* **Work task**:
Every line in the records below with the string "wcjjzz" needs to be copied out.

* **Recorded data**:
┄┄┄┄┄┄┄┄┄┄
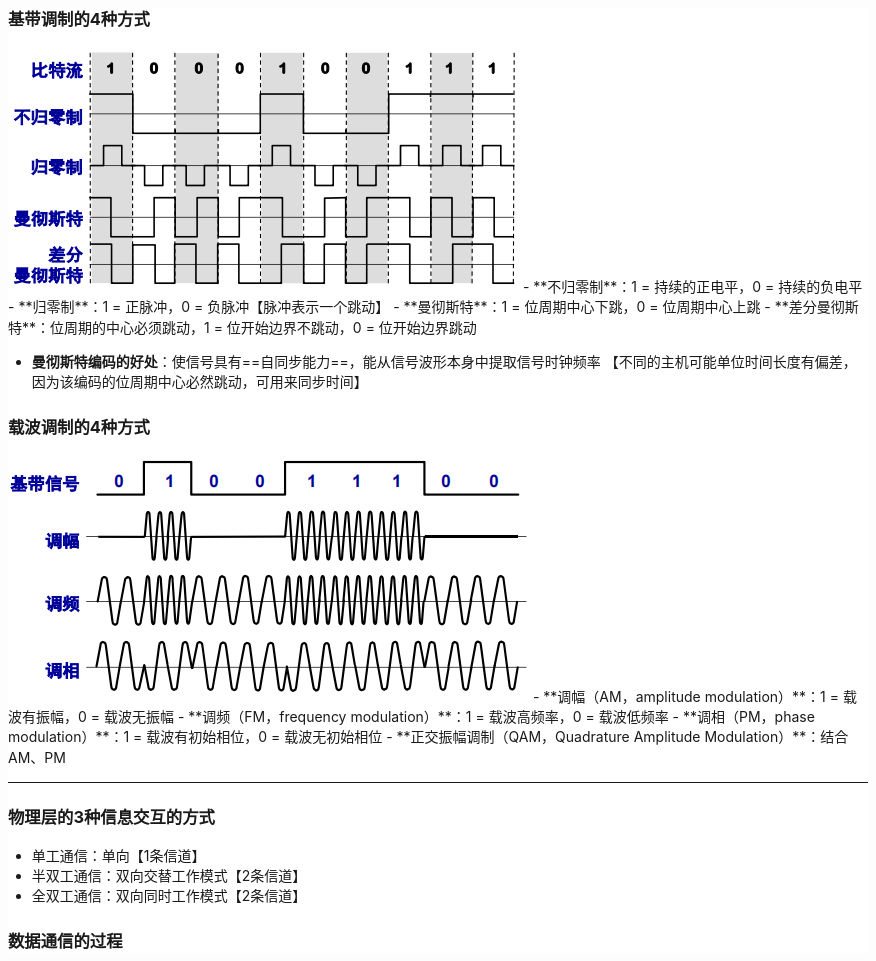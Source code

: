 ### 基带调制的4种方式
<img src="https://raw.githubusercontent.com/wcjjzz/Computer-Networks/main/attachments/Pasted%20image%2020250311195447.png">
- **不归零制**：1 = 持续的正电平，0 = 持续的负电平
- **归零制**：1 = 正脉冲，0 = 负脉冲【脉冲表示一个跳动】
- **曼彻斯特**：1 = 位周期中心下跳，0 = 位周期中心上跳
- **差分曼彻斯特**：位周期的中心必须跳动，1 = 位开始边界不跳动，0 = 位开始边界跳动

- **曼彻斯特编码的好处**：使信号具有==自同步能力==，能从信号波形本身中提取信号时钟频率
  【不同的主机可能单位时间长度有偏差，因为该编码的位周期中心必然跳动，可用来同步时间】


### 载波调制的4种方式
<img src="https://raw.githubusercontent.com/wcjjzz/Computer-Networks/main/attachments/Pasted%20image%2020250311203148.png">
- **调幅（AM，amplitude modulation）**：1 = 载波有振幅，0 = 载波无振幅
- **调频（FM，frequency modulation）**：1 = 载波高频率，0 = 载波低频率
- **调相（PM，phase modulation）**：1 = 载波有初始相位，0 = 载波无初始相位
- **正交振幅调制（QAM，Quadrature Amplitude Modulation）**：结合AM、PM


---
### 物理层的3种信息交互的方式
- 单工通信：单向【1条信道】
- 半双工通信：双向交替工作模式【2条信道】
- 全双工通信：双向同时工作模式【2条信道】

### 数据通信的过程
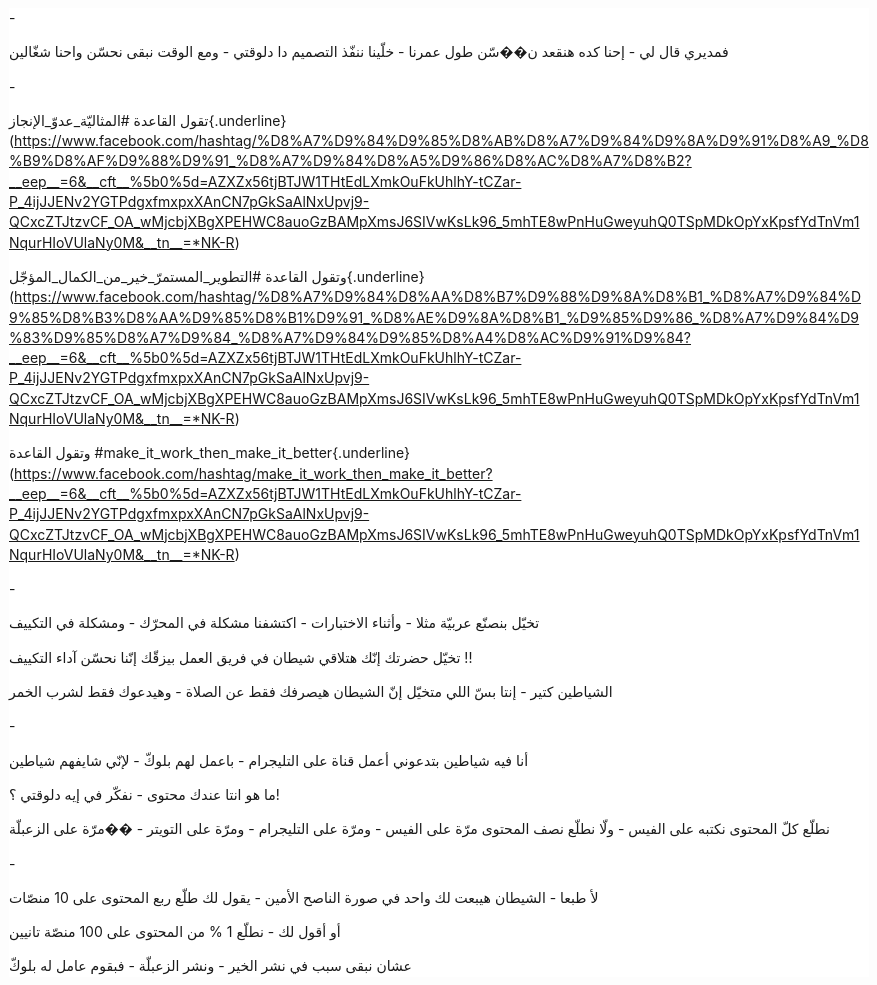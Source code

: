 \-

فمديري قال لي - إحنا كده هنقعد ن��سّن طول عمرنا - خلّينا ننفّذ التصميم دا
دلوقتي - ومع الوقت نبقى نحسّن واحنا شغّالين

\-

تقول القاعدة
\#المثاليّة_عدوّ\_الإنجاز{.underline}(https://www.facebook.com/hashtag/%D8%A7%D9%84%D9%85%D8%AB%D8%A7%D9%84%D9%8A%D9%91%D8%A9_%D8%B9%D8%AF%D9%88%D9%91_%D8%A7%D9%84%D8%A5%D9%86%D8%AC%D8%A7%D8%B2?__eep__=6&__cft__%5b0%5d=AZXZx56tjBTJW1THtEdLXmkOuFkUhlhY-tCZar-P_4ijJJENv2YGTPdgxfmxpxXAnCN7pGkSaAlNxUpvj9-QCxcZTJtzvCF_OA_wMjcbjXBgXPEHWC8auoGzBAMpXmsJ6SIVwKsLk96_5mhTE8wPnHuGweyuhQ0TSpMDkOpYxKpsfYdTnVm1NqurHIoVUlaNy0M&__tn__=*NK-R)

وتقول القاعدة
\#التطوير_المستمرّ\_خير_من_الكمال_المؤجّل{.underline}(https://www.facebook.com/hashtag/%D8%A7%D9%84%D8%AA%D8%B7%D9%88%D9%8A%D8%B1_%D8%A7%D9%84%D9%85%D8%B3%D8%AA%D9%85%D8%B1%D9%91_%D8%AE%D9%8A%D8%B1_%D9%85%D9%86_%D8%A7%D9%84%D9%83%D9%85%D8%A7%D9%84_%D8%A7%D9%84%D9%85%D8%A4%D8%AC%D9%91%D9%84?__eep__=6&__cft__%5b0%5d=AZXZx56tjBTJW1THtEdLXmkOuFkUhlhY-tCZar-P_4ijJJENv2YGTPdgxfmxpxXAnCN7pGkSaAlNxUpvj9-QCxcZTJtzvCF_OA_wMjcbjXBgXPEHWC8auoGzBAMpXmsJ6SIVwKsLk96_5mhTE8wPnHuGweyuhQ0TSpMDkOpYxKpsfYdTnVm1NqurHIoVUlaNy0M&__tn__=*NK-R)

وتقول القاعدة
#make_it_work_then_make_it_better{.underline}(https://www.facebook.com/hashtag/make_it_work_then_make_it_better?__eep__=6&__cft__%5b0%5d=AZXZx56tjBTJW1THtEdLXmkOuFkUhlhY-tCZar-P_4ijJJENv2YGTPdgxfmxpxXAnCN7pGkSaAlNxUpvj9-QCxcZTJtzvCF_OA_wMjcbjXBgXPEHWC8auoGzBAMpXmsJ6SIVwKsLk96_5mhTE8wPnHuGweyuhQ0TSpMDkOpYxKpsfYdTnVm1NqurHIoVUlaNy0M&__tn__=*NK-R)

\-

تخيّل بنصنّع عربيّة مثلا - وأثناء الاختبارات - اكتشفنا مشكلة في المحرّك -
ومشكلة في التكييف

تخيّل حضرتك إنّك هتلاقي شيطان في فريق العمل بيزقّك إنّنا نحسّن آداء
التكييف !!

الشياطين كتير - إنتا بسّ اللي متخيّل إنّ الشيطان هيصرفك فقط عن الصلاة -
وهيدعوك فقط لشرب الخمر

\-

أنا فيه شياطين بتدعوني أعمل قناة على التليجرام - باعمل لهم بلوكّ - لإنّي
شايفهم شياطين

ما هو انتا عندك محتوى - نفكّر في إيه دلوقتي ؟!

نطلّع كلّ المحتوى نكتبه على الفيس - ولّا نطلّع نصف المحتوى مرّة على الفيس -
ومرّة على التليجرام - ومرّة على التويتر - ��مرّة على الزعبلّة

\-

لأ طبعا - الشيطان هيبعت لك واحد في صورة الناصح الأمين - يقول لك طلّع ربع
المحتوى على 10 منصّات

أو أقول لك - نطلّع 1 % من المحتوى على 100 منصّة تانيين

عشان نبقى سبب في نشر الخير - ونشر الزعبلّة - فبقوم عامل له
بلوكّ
┄┄┄┄┄┄┄┄┄┄
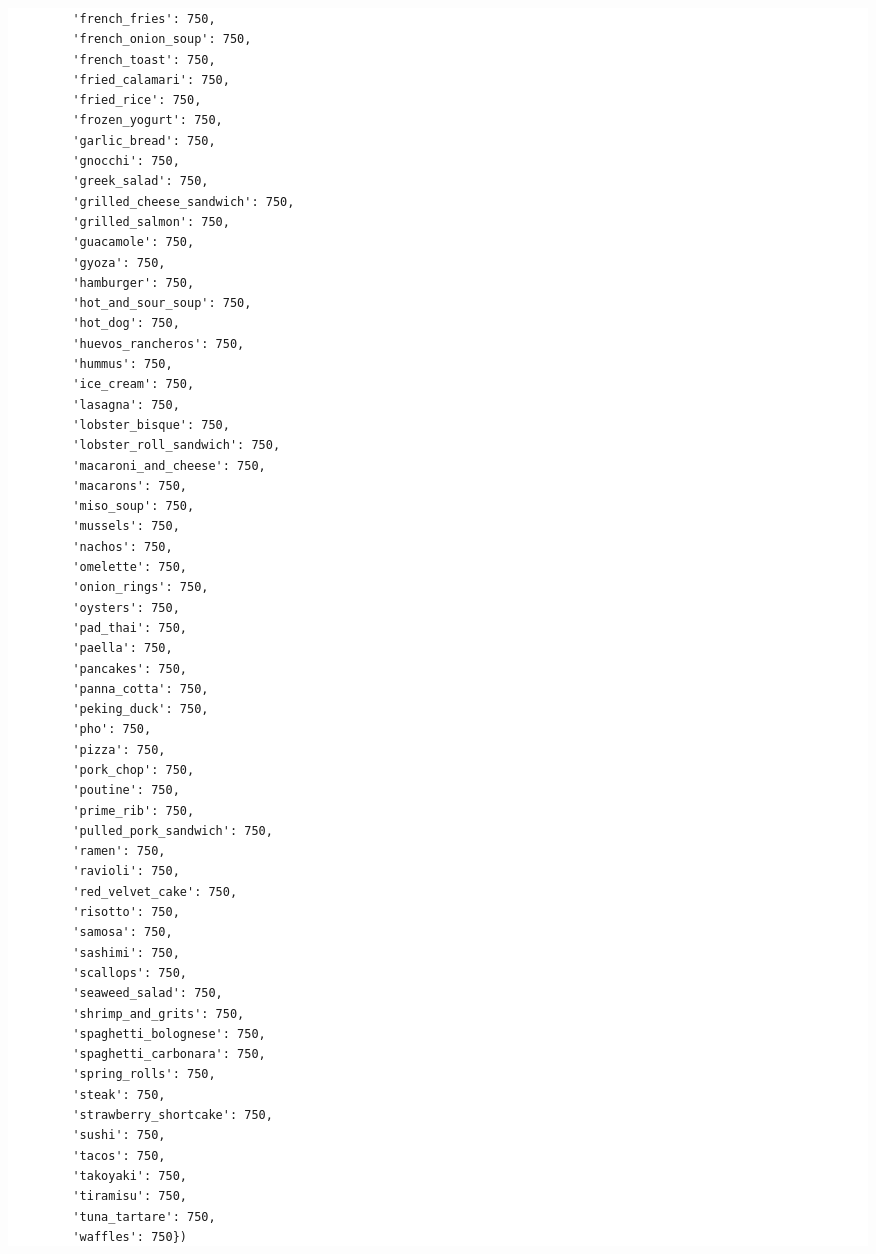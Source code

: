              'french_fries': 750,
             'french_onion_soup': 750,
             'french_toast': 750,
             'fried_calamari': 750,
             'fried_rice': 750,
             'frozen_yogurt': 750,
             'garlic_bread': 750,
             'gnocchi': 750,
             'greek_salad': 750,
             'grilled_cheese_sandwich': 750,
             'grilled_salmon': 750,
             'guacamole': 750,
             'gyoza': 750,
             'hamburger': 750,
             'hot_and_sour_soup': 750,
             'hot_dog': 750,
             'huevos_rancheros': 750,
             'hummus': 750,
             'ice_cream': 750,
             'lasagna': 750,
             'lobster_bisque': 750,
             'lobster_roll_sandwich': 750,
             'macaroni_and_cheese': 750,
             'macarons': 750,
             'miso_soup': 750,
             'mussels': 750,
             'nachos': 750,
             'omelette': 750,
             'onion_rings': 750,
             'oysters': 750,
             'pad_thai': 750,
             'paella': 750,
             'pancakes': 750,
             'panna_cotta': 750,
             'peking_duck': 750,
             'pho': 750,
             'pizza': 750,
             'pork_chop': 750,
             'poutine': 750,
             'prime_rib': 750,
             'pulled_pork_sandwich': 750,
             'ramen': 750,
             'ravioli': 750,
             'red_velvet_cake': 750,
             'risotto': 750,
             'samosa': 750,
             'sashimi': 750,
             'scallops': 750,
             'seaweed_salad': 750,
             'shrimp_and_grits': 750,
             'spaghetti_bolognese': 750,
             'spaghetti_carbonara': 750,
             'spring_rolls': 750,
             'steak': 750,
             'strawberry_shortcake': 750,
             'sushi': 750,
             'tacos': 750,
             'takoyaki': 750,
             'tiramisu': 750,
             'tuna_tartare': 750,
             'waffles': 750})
┄┄┄┄┄┄┄┄┄┄
* **Solution**:
<img src="https://raw.githubusercontent.com/wcjjzz/Computer-Networks/main/attachments/Pasted%20image%2020250311195447.png">
<img src="https://raw.githubusercontent.com/wcjjzz/Computer-Networks/main/attachments/Pasted%20image%2020250311203148.png">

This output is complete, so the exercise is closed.